* ACTIVITY *
Restate the full listing word for word; images stay out of it.

* SOURCE MATERIAL *
┄┄┄┄┄┄
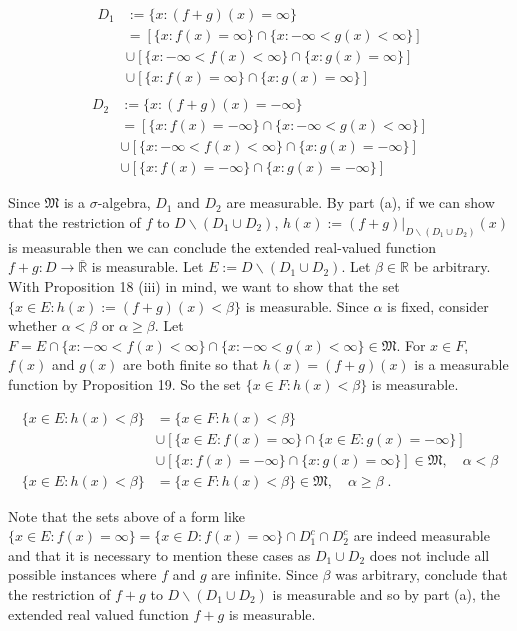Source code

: \documentclass[a4paper]{article}
\begin{document}
\begin{align*}
D_1 &:= \{x : (f+g)(x) = \infty\}\\
&=[\{x : f(x) = \infty\} \cap \{x : -\infty < g(x) < \infty \}]\\
&\cup [\{x : -\infty < f(x) < \infty \} \cap \{x:  g(x) = \infty\}]\\
&\cup [\{x : f(x) = \infty \}\cap \{x : g(x) = \infty\}]\\
\end{align*}
\begin{align*}
D_2 &:= \{x : (f+g)(x) = -\infty\}\\
&=[\{x : f(x) = -\infty\} \cap \{x : -\infty < g(x) < \infty \}]\\
&\cup [\{x : -\infty < f(x) < \infty \} \cap \{x:  g(x) = -\infty\}]\\
&\cup [\{x : f(x) = -\infty \}\cap \{x : g(x) = -\infty\}]
\end{align*}

Since $\mathfrak{M}$ is a $\sigma$-algebra, $D_1$ and $D_2$ are measurable. By part (a), if we can show that the restriction of $f$ to $D\backslash (D_1 \cup D_2)$,  $h(x) := (f+g)\rvert_{D \backslash (D_1 \cup D_2)}(x)$ is measurable then we can conclude the extended real-valued function $f+g : D \rightarrow \overline{\mathbb{R}}$ is measurable. Let $E:=D \backslash (D_1 \cup D_2)$. Let $\beta \in \mathbb{R}$ be arbitrary. With Proposition 18 (iii) in mind, we want to show that the set $\{x \in E : h(x) := (f+g)(x) < \beta\}$ is measurable. Since $\alpha$ is fixed, consider whether $\alpha < \beta$ or $\alpha \geq \beta$. Let $F = E\cap\{x : -\infty < f(x) < \infty\}\cap\{x : -\infty < g(x) < \infty\} \in \mathfrak{M}$. For $x \in F$, $f(x)$ and $g(x)$ are both finite so that $h(x) = (f+g)(x)$ is a measurable function by Proposition 19. So the set $\{x \in F : h(x) < \beta\}$ is measurable.

\begin{align*}
\{x \in E : h(x) < \beta\} &= \{x \in F : h(x) < \beta\}\\ &\cup [\{x \in E : f(x) = \infty\} \cap \{x \in E : g(x) = -\infty\}]\\
&\cup [\{x : f(x) = -\infty\} \cap \{x : g(x) = \infty\}] \in \mathfrak{M}, \quad \alpha < \beta\\
\{x \in E : h(x) < \beta\} &= \{x \in F : h(x) < \beta\} \in \mathfrak{M}, \quad \alpha \geq \beta \;.
\end{align*}

Note that the sets above of a form like $\{x \in E : f(x) = \infty\} = \{x \in D: f(x) = \infty\}\cap D_1^c \cap D_2^c$ are indeed measurable and that it is necessary to mention these cases as $D_1 \cup D_2$ does not include all possible instances where $f$ and $g$ are infinite. Since $\beta$ was arbitrary, conclude that the restriction of $f+g$ to $D\backslash (D_1 \cup D_2)$ is measurable and so by part (a), the extended real valued function $f+g$ is measurable. \\
\end{document}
┄┄┄┄┄┄
* WRITTEN RESPONSE *
Source code

: \documentclass[a4paper]{article}
\begin{document}
\begin{align*}
D_1 &:= \{x : (f+g)(x) = \infty\}\\
&=[\{x : f(x) = \infty\} \cap \{x : -\infty < g(x) < \infty \}]\\
&\cup [\{x : -\infty < f(x) < \infty \} \cap \{x:  g(x) = \infty\}]\\
&\cup [\{x : f(x) = \infty \}\cap \{x : g(x) = \infty\}]\\
\end{align*}
\begin{align*}
D_2 &:= \{x : (f+g)(x) = -\infty\}\\
&=[\{x : f(x) = -\infty\} \cap \{x : -\infty < g(x) < \infty \}]\\
&\cup [\{x : -\infty < f(x) < \infty \} \cap \{x:  g(x) = -\infty\}]\\
&\cup [\{x : f(x) = -\infty \}\cap \{x : g(x) = -\infty\}]
\end{align*}

Since $\mathfrak{M}$ is a $\sigma$-algebra, $D_1$ and $D_2$ are measurable. By part (a), if we can show that the restriction of $f$ to $D\backslash (D_1 \cup D_2)$,  $h(x) := (f+g)\rvert_{D \backslash (D_1 \cup D_2)}(x)$ is measurable then we can conclude the extended real-valued function $f+g : D \rightarrow \overline{\mathbb{R}}$ is measurable. Let $E:=D \backslash (D_1 \cup D_2)$. Let $\beta \in \mathbb{R}$ be arbitrary. With Proposition 18 (iii) in mind, we want to show that the set $\{x \in E : h(x) := (f+g)(x) < \beta\}$ is measurable. Since $\alpha$ is fixed, consider whether $\alpha < \beta$ or $\alpha \geq \beta$. Let $F = E\cap\{x : -\infty < f(x) < \infty\}\cap\{x : -\infty < g(x) < \infty\} \in \mathfrak{M}$. For $x \in F$, $f(x)$ and $g(x)$ are both finite so that $h(x) = (f+g)(x)$ is a measurable function by Proposition 19. So the set $\{x \in F : h(x) < \beta\}$ is measurable.

\begin{align*}
\{x \in E : h(x) < \beta\} &= \{x \in F : h(x) < \beta\}\\ &\cup [\{x \in E : f(x) = \infty\} \cap \{x \in E : g(x) = -\infty\}]\\
&\cup [\{x : f(x) = -\infty\} \cap \{x : g(x) = \infty\}] \in \mathfrak{M}, \quad \alpha < \beta\\
\{x \in E : h(x) < \beta\} &= \{x \in F : h(x) < \beta\} \in \mathfrak{M}, \quad \alpha \geq \beta \;.
\end{align*}

Note that the sets above of a form like $\{x \in E : f(x) = \infty\} = \{x \in D: f(x) = \infty\}\cap D_1^c \cap D_2^c$ are indeed measurable and that it is necessary to mention these cases as $D_1 \cup D_2$ does not include all possible instances where $f$ and $g$ are infinite. Since $\beta$ was arbitrary, conclude that the restriction of $f+g$ to $D\backslash (D_1 \cup D_2)$ is measurable and so by part (a), the extended real valued function $f+g$ is measurable. \\
\end{document}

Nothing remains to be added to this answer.